**Exercise brief**:
Among these records, which lines include "definitions"? Copy them out.

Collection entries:
•••
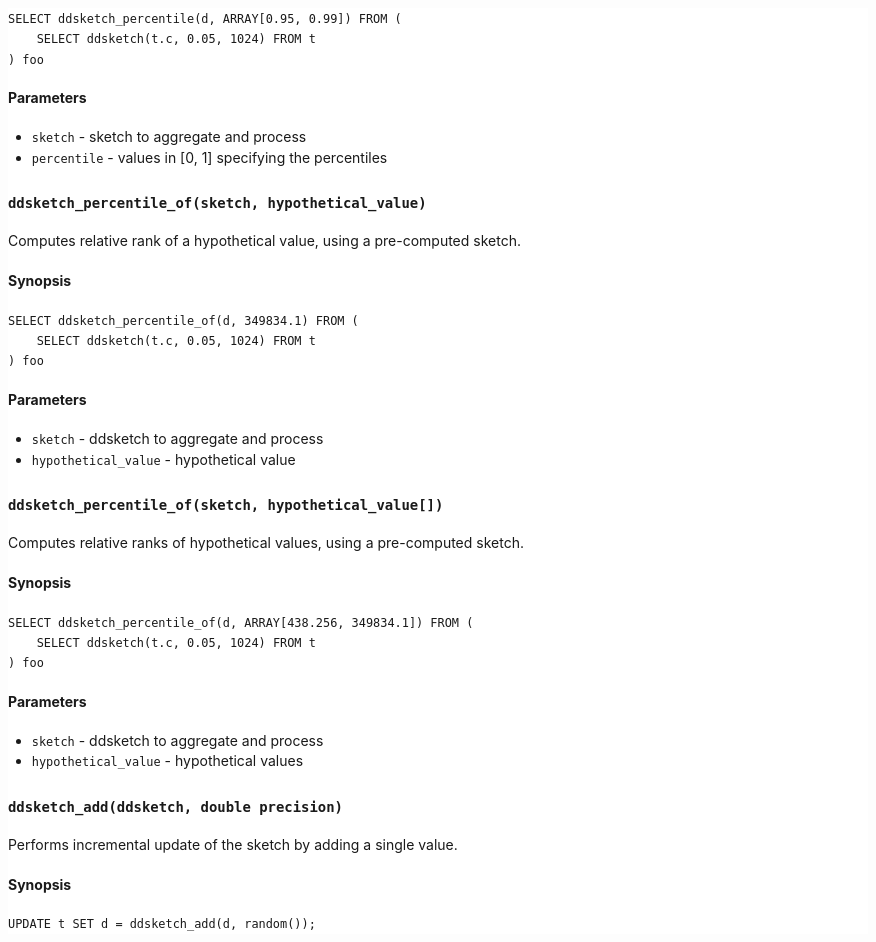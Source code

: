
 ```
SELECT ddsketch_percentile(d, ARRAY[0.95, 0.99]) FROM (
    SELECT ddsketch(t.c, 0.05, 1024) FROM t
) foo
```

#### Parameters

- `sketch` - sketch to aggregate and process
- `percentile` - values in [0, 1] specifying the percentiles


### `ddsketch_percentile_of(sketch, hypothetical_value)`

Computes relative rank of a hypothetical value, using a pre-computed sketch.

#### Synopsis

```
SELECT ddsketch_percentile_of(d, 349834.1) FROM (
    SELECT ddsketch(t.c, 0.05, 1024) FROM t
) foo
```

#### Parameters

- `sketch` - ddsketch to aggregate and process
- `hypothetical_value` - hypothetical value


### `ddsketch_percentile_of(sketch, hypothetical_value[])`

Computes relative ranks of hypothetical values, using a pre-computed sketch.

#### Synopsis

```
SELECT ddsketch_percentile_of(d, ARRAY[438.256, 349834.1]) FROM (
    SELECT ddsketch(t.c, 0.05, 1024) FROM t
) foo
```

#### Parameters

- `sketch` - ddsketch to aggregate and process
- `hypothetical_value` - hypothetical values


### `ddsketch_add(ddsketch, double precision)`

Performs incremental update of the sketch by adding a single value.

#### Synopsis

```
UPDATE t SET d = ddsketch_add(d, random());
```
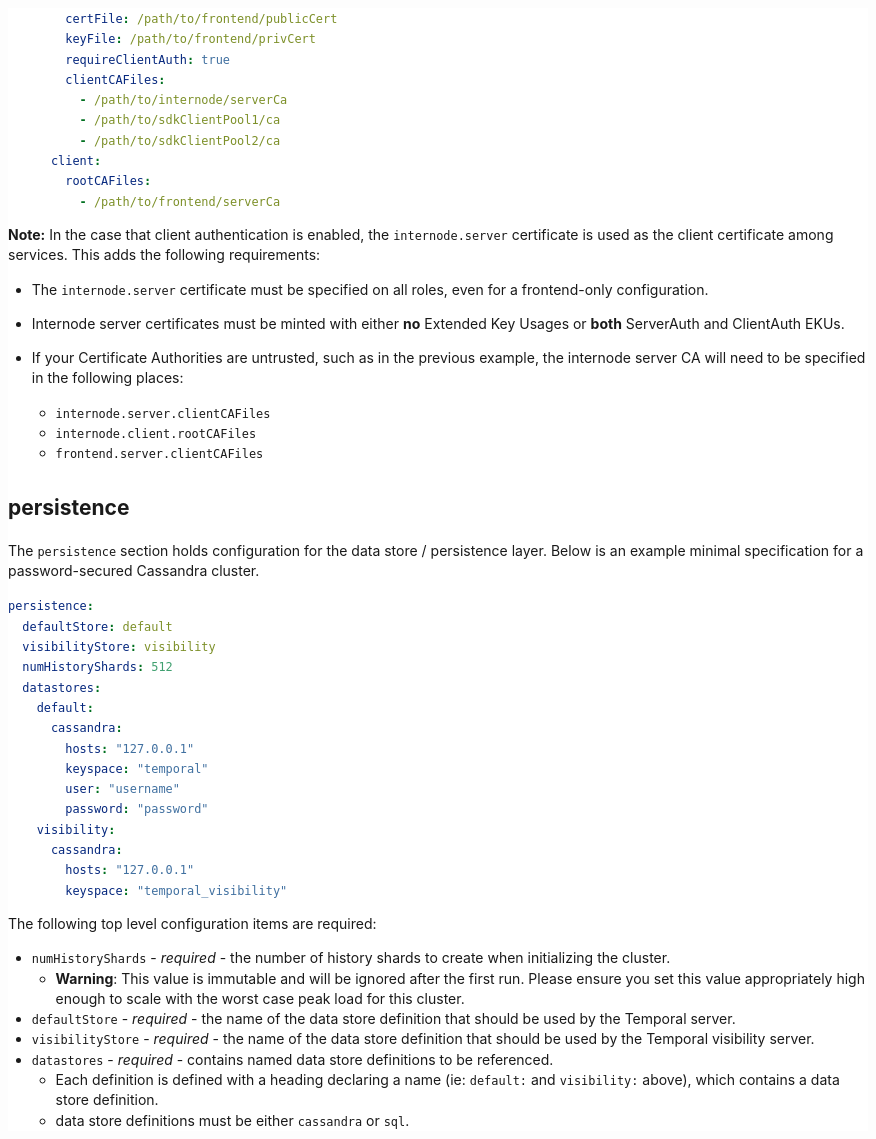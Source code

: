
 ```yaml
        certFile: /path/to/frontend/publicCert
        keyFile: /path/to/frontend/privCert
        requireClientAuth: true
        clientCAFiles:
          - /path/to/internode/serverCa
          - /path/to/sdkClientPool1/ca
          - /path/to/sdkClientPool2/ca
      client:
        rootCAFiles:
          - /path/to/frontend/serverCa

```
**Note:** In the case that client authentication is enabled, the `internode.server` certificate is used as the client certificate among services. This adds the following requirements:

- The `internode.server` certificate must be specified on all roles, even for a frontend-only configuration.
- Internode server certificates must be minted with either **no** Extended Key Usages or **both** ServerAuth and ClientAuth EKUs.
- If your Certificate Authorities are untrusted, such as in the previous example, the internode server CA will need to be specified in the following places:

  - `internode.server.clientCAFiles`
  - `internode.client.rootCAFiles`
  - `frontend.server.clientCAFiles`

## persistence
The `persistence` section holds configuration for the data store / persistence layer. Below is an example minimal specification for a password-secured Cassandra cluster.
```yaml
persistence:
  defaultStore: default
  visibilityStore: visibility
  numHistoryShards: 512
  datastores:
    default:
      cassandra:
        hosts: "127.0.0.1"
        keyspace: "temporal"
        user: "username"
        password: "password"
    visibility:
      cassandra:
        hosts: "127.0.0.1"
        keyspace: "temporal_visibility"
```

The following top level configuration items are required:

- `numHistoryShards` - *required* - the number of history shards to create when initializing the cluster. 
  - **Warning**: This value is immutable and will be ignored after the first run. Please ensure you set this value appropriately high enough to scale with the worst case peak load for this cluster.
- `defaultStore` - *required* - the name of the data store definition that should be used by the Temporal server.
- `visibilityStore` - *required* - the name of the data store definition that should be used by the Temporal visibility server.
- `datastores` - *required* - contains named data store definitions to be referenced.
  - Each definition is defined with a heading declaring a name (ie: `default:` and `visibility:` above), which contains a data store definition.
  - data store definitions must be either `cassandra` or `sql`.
•••
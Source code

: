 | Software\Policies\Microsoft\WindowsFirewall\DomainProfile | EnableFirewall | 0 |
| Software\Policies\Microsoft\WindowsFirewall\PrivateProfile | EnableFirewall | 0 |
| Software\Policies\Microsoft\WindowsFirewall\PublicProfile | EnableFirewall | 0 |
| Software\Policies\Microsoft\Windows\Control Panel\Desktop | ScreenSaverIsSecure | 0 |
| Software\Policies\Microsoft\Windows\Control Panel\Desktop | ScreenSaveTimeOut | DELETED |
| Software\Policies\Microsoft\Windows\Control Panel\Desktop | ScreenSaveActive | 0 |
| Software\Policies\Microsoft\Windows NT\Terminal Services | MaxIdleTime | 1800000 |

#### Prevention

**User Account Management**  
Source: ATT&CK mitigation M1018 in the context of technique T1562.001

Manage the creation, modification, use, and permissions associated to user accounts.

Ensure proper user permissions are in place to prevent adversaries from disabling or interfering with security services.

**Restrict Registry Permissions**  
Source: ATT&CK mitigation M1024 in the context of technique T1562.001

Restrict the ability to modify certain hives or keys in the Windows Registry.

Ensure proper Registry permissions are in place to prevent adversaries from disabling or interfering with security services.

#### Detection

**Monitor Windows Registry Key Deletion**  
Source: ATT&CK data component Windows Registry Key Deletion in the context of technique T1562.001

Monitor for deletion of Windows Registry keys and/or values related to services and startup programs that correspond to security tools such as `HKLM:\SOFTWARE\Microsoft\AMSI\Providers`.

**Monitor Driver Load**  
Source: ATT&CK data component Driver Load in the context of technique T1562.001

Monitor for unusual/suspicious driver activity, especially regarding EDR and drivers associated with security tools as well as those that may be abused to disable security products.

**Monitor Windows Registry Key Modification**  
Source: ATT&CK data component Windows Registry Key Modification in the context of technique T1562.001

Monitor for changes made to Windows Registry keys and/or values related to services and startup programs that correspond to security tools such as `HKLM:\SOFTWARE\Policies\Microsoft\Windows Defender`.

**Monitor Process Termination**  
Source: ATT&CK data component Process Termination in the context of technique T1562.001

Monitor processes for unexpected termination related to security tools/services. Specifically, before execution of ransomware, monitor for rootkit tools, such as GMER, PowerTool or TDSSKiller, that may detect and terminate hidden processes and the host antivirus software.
•••
**Response below**:
- `datastores` - *required* - contains named data store definitions to be referenced.
  - data store definitions must be either `cassandra` or `sql`.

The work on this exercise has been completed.